I reallly don't think it is that big of deal that some pick up huge amounts of votes overnight.  Lots of people have graveyard shifts and are up all night, so it's reasonable to expect a lot of votes overnight.  

Sure, some may be getting more than others, but you know...if they want to rally their friends to vote for them and their friends choose to do so that's their prerogative.  I don't really think that's cheating. 

Someone made a good point that a lot of these folks post on makeup sites, so the members may recognize them and vote.  

I have noticed a good amount of Specktra members in the contest and have been spreading my daily vote around.   

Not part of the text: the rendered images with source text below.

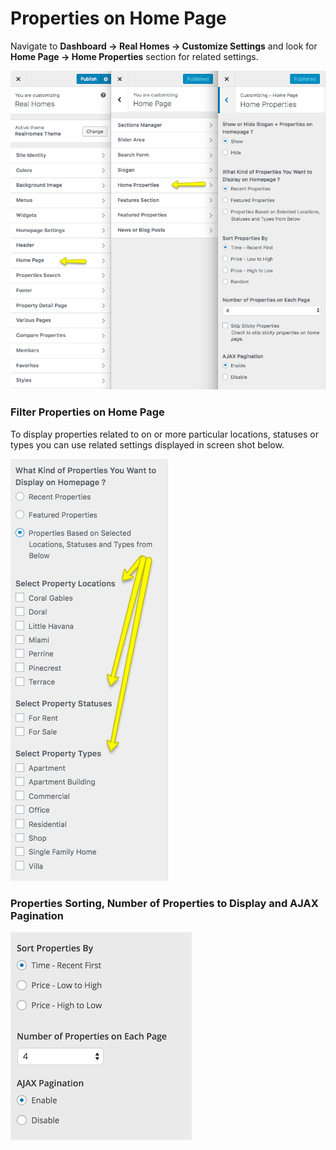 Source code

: # Properties on Home Page

Navigate to **Dashboard → Real Homes → Customize Settings** and look for **Home Page → Home Properties** section for related settings.

![Properties On Home Page](images/home-setup/customize-homepage-prop-full.png)

### Filter Properties on Home Page

To display properties related to on or more particular locations, statuses or types you can use related settings displayed in screen shot below.

![Slogan Section](images/home-setup/home-properties-filter.png)

### Properties Sorting, Number of Properties to Display and AJAX Pagination

![Slogan Section](images/home-setup/home-properties-sort.png) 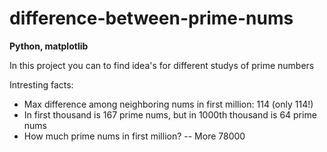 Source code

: # difference-between-prime-nums
**Python, matplotlib**

In this project you can to find idea's for different studys of prime numbers

Intresting facts:
* Max difference among neighboring nums in first million: 114 (only 114!)
* In first thousand is 167 prime nums, but in 1000th thousand is 64 prime nums
* How much prime nums in first million? -- More 78000
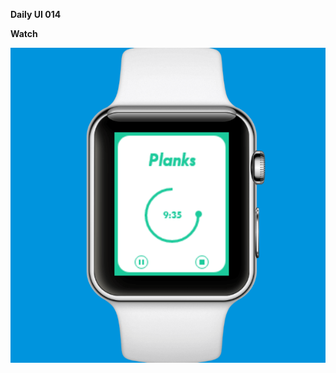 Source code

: **Daily UI 014**

**Watch**

![](https://raw.githubusercontent.com/Sehajbir/DailyUI/master/DailyUI-014/watch.png) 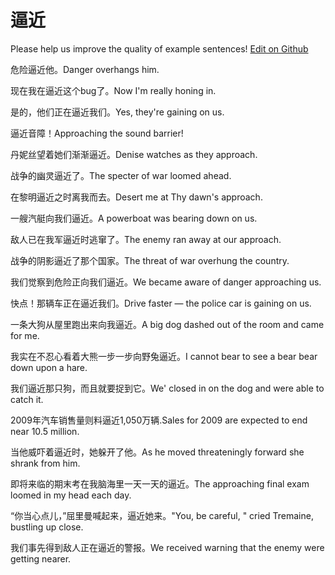 # 逼近

Please help us improve the quality of example sentences! [Edit on Github](https://github.com/jiyushe/jiyu-example-sentence-source/blob/main/chinese/bijin.md)

<p><span class="chinese">危险逼近他。</span><span class="english">Danger overhangs him.</span></p>

<p><span class="chinese">现在我在逼近这个bug了。</span><span class="english">Now I'm really honing in.</span></p>

<p><span class="chinese">是的，他们正在逼近我们。</span><span class="english">Yes, they're gaining on us.</span></p>

<p><span class="chinese">逼近音障！</span><span class="english">Approaching the sound barrier!</span></p>

<p><span class="chinese">丹妮丝望着她们渐渐逼近。</span><span class="english">Denise watches as they approach.</span></p>

<p><span class="chinese">战争的幽灵逼近了。</span><span class="english">The specter of war loomed ahead.</span></p>

<p><span class="chinese">在黎明逼近之时离我而去。</span><span class="english">Desert me at Thy dawn's approach.</span></p>

<p><span class="chinese">一艘汽艇向我们逼近。</span><span class="english">A powerboat was bearing down on us.</span></p>

<p><span class="chinese">敌人已在我军逼近时逃窜了。</span><span class="english">The enemy ran away at our approach.</span></p>

<p><span class="chinese">战争的阴影逼近了那个国家。</span><span class="english">The threat of war overhung the country.</span></p>

<p><span class="chinese">我们觉察到危险正向我们逼近。</span><span class="english">We became aware of danger approaching us.</span></p>

<p><span class="chinese">快点！那辆车正在逼近我们。</span><span class="english">Drive faster — the police car is gaining on us.</span></p>

<p><span class="chinese">一条大狗从屋里跑出来向我逼近。</span><span class="english">A big dog dashed out of the room and came for me.</span></p>

<p><span class="chinese">我实在不忍心看着大熊一步一步向野兔逼近。</span><span class="english">I cannot bear to see a bear bear down upon a hare.</span></p>

<p><span class="chinese">我们逼近那只狗，而且就要捉到它。</span><span class="english">We' closed in on the dog and were able to catch it.</span></p>

<p><span class="chinese">2009年汽车销售量则料逼近1,050万辆.</span><span class="english">Sales for 2009 are expected to end near 10.5 million.</span></p>

<p><span class="chinese">当他威吓着逼近时，她躲开了他。</span><span class="english">As he moved threateningly forward she shrank from him.</span></p>

<p><span class="chinese">即将来临的期末考在我脑海里一天一天的逼近。</span><span class="english">The approaching final exam loomed in my head each day.</span></p>

<p><span class="chinese">“你当心点儿，”屈里曼喊起来，逼近她来。</span><span class="english">"You, be careful, " cried Tremaine, bustling up close.</span></p>

<p><span class="chinese">我们事先得到敌人正在逼近的警报。</span><span class="english">We received warning that the enemy were getting nearer.</span></p>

Props to the members who posted!  Looking good!


----------



## Weasel (Jan 11, 2008)

i think there's probably something like that going on with a few of the girls on there

some of the makeup in the top 10 isn't really fantastic
so glad to see lauren in the top 10! (queen of blending)


----------



## Juneplum (Jan 11, 2008)

ditto jen! i've noticed a bunch of *awesome* specktra and lj members and have been giving them my daily vote too


----------



## Marielle001 (Jan 11, 2008)

I find of most of the entries incredibly uninteresting...


----------



## _trimm_trabb (Jan 12, 2008)

Quote:

   Originally Posted by *Marielle001* 

 
_I find of most of the entries incredibly uninteresting..._

 
I agree...and wtf is up with the person with the most votes not even wearing any makeup?! Confusing.


----------



## MAC_Whore (Jan 12, 2008)

Quote:

   Originally Posted by *_trimm_trabb* 

 
_I agree...and wtf is up with the person with the most votes not even wearing any makeup?! Confusing._

 
It is hard to tell if she is, considering that it is black and white.  Just consider this though...a natural look is just as much a look as a wild, crazy, vivid look.  Just a thought.  If you are truly and "Original" you do what feels right to you.


----------



## BeautyPsycho (Jan 12, 2008)

I think it would have been smart to have a deadline for entries, and start voting the same day for everyone.


----------



## priss (Jan 12, 2008)

according to macpro,
you *can *be a makeup artist and enter.  you *cannot* be a mac employee and enter.


----------



## Honey2 (Jan 13, 2008)

Quote:

   Originally Posted by *_trimm_trabb* 

 
_I agree...and wtf is up with the person with the most votes not even wearing any makeup?! Confusing._

 
That is really making me mad. It's a black and white photo with no make-up that I can see. GRRR 
* Quote:

  Contestants should be judges based on the following guidelines:
Contestant can be of any race, sex or age.
Contestants with an original fashion sense that embodies individual style both in their clothing and make up. Looking for distinctive, bold fashion figures that mirror MAC brand and philosophy — edgy, individualistic and distinct. 
Contestants who think outside the fashion box or not tied to current trends but to a style that sets them apart and is inspired by personal style. 
Contestants whose make up is not tied to current trends but creates a look based on their individual style and personality, making them "Originals".  
 
I don't see any of that from that photo.
*


----------



## priss (Jan 13, 2008)

while the girl with the most votes isnt my personal favorite i will conceed this:

  she is a darker skinned african american and it takes A LOT of makeup to show up on  black and white photos of darker skinned african americans. 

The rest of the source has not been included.